TASK REQUIREMENTS —
The answer must consist of every line in the data below that holds the word "contains".

↓↓↓

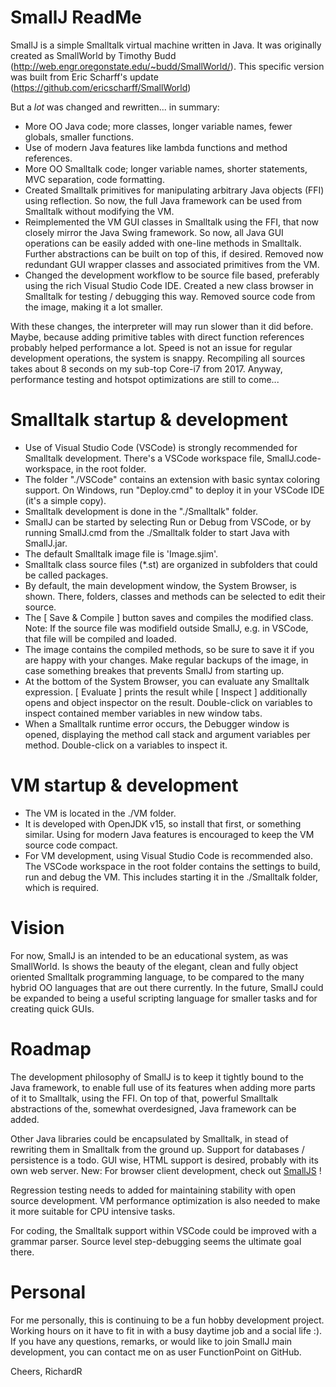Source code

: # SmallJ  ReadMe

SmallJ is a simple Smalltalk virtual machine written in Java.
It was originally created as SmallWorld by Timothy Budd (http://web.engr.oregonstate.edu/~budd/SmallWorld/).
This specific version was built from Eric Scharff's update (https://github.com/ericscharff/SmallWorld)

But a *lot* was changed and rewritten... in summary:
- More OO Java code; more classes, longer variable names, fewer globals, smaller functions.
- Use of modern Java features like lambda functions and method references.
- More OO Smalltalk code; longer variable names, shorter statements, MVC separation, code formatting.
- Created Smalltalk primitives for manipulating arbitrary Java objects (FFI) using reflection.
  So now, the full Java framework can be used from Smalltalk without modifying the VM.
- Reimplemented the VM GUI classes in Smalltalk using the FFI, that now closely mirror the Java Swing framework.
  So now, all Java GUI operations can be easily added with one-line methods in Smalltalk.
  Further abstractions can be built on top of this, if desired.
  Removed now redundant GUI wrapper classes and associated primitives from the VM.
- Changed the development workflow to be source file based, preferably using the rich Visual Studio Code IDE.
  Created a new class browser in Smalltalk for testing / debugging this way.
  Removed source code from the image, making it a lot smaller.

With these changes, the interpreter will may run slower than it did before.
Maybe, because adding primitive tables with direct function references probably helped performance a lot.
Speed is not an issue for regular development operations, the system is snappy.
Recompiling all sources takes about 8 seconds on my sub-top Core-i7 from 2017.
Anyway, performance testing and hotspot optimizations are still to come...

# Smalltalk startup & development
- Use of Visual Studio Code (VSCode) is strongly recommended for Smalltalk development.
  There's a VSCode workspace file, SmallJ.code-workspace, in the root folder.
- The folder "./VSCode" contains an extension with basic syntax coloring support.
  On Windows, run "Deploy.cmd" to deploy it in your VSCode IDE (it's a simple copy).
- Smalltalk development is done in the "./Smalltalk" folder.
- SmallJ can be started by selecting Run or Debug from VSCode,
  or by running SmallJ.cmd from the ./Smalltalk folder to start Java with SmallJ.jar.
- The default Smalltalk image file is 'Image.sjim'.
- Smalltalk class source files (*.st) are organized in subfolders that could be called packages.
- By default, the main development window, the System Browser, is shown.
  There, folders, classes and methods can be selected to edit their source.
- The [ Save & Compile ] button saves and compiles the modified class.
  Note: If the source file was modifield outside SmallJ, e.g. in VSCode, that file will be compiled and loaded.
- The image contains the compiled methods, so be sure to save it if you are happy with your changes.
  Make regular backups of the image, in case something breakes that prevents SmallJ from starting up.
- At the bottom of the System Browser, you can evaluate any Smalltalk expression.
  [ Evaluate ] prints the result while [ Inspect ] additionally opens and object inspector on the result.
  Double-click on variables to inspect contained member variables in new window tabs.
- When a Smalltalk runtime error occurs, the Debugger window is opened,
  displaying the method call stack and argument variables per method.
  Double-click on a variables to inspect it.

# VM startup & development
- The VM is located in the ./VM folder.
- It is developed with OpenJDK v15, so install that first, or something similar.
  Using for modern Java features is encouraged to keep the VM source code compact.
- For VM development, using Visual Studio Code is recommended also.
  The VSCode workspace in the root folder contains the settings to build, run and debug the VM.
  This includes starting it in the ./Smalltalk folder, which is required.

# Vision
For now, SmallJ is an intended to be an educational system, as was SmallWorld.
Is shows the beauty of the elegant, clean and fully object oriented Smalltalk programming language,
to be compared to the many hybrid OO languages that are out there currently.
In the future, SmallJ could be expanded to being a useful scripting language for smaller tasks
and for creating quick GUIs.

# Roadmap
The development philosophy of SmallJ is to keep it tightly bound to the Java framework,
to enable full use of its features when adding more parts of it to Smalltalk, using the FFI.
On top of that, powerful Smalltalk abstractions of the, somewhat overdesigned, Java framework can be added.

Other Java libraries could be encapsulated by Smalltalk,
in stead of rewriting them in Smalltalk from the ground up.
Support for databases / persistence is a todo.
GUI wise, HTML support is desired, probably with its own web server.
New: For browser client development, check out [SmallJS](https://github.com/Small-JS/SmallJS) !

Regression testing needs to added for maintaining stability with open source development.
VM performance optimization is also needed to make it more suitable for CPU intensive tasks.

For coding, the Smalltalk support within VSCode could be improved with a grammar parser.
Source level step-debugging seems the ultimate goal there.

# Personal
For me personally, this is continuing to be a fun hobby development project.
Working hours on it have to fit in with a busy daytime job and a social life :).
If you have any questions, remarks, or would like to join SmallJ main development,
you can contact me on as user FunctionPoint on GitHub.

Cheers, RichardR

↑↑↑

SOLUTION FOR THIS PROBLEM —
- The folder "./VSCode" contains an extension with basic syntax coloring support.
- The image contains the compiled methods, so be sure to save it if you are happy with your changes.
  The VSCode workspace in the root folder contains the settings to build, run and debug the VM.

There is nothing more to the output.